Benevento

“Quando io guardo gli altri, persino coloro che amo,li vedo davvero?”. E' l'interrogativo con il quale Massimo Gramellini chiude questa mattina la sua rubrica quotidiana ('Il caffè') sul Corriere della sera, dedicata all'incredibile e drammatica storia di Chiara, la ventenne della provincia di Parma che è stata arrestata con l'accusa di aver ucciso due bimbi dati alla luce a distanza di un anno e di averne poi seppellito i corpicini nel giardino della sua abitazione.

Ho letto che il giorno dopo il secondo parto la ragazza sarebbe partita con i suoi per un viaggio, testimoniato dalle foto sui social che la ritraggono negli Stati Uniti e sembrano restituire l'immagine di una persona completamente indifferente a ciò che avrebbe combinato. Tutti a chiedersi, inevitabilmente: come ha fatto a comportarsi in quel modo, a fingere? Non conosco la vicenda se non attraverso i resoconti giornalistici, ecco perchè ancor di più non mi permetto giudizi.

Una piccola e banale riflessione però l'avanzo, e non sul terribile gesto di cui sarebbe resa responsabile. La sanzione giudiziaria, se ci sarà, la costringerà a fare i conti con se stessa e la sua coscienza. E' giovanissima, ma anche lei, come tantissimi, appare preda di una solitudine lacerante che si prova ad allontanare postando un clic, magari da una meta agognata dai più, che in rete dà la sensazione di appartenere ad una platea virtuale nella quale ingenerare un pizzico di invidia. Eccomi, io ci sono, gridano in silenzio quei frame.

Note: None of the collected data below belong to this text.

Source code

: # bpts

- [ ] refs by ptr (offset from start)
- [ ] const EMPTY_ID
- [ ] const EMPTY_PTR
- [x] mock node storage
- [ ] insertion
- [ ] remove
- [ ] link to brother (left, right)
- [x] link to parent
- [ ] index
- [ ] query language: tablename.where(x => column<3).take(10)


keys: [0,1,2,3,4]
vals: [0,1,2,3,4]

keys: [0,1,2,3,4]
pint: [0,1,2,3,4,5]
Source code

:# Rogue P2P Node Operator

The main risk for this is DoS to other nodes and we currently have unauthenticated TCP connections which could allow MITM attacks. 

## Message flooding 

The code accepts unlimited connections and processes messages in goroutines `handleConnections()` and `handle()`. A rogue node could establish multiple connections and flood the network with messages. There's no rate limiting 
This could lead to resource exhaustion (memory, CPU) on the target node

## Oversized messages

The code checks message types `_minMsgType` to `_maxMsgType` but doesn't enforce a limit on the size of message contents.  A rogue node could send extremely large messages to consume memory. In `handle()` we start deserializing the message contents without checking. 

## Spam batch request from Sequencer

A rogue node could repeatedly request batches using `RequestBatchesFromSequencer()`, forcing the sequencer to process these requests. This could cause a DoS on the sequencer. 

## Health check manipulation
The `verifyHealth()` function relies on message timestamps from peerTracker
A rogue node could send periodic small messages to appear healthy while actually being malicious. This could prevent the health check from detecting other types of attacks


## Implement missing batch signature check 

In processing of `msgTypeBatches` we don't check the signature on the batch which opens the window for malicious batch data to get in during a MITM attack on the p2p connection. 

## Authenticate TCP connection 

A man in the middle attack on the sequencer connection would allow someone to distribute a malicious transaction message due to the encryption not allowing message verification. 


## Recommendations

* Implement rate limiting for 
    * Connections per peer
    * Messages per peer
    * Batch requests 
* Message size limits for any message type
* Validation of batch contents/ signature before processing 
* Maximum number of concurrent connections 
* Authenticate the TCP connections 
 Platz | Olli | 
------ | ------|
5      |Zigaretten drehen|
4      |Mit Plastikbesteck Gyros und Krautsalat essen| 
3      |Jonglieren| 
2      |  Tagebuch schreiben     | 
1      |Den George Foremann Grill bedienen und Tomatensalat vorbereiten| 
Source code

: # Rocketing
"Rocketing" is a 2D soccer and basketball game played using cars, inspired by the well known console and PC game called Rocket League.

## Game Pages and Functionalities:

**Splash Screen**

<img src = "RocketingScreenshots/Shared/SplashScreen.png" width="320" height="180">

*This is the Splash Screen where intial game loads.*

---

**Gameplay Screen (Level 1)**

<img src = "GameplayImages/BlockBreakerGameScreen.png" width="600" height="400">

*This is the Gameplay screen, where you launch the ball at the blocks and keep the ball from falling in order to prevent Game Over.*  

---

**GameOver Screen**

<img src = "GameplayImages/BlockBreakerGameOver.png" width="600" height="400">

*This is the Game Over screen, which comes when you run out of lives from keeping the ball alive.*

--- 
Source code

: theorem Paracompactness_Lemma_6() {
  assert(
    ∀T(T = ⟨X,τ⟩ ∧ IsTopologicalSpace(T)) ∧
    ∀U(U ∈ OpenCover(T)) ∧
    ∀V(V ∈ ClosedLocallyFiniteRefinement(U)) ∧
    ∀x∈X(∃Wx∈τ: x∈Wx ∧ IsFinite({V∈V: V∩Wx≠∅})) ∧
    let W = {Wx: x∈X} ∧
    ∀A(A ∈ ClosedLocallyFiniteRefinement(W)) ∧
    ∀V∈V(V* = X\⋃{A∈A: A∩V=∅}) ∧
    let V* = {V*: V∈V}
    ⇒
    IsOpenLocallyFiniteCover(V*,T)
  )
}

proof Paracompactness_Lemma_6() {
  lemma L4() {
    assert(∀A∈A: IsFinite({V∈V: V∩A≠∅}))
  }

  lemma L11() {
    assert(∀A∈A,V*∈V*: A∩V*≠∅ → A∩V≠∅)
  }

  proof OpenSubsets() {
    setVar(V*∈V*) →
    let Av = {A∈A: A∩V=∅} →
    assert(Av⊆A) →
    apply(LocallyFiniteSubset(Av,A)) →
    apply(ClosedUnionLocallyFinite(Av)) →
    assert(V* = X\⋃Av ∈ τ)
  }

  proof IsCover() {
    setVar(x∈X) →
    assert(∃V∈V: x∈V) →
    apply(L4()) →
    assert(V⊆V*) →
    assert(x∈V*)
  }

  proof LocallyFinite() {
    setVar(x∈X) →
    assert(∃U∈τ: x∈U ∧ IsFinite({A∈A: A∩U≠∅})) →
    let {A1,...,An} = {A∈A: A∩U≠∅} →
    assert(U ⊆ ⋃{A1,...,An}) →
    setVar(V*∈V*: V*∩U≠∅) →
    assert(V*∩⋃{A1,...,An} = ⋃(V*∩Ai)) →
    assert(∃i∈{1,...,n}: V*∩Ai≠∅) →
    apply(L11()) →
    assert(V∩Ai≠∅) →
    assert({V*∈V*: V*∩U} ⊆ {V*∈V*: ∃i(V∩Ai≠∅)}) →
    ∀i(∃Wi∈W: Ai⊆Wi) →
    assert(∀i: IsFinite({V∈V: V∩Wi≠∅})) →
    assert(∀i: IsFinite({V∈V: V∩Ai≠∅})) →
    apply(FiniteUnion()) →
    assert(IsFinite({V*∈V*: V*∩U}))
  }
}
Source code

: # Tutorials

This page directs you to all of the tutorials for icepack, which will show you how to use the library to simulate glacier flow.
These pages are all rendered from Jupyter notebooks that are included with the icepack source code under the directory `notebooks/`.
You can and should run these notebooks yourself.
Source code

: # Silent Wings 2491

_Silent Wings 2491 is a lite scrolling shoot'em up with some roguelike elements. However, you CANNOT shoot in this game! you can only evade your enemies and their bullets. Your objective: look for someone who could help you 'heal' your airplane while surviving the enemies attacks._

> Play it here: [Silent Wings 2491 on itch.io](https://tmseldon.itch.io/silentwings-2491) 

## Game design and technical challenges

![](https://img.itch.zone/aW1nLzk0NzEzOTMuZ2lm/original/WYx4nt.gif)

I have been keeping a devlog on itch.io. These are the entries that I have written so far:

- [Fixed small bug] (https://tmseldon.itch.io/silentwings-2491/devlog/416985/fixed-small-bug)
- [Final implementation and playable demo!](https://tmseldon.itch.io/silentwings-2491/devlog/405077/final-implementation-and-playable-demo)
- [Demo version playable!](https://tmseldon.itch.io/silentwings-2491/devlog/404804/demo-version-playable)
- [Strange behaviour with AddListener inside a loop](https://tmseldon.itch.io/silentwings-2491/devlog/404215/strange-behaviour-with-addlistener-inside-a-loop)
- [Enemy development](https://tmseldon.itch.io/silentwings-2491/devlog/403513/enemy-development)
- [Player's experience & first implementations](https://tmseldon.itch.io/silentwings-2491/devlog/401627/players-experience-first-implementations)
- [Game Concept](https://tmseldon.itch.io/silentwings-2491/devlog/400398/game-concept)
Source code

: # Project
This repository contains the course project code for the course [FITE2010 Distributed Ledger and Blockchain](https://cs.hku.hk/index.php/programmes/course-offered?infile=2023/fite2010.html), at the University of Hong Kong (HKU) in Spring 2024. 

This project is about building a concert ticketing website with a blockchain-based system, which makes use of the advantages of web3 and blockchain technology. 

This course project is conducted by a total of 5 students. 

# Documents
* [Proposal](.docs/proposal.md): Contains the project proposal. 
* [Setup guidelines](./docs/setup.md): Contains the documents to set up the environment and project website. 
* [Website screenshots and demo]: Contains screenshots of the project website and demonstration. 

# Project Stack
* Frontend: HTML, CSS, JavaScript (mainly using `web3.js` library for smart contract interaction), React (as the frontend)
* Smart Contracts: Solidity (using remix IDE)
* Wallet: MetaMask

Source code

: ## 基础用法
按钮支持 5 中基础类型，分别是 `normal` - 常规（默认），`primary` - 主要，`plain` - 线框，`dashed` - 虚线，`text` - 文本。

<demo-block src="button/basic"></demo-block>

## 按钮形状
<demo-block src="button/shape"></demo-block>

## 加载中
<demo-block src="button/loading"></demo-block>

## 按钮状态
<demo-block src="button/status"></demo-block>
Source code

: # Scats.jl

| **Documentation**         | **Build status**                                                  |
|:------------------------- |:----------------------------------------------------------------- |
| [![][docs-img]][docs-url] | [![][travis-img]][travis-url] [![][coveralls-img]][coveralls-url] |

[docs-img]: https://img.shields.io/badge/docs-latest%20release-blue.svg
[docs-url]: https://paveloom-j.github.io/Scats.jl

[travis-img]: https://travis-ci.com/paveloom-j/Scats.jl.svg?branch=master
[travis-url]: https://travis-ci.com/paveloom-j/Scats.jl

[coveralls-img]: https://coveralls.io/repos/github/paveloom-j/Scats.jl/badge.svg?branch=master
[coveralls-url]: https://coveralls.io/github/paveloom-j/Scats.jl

La vita reale è però tutt'altra cosa, ti pone costantemente di fronte a scelte che possono risultare determinanti, e il sentirsi parte di una comunità dovrebbe costituire un antidoto. Al di là dell'abito bello e all'ultima moda, dello smartphone che fa tutto, della scuola e di un eventuale fidanzato. E invece non va così, perchè ci sentiamo soli anche con coloro che sono pronti ad ogni evenienza per proteggerci.

Gli sguardi che riceviamo sono spesso distratti e fugaci, non colgono i momenti di sconforto, non riescono a intuire ciò che ci tormenta l'anima, rendendoci vulnerabili. Una debolezza alla quale ci abbandoniamo, tentando di contrastarla con l'effimero e l'inutile che crediamo possa migliorarci nei rapporti con l'esterno, con ciò che circonda. Tutto inutile: abbiamo bisogno non di chi ci guarda, ma di chi ci vede.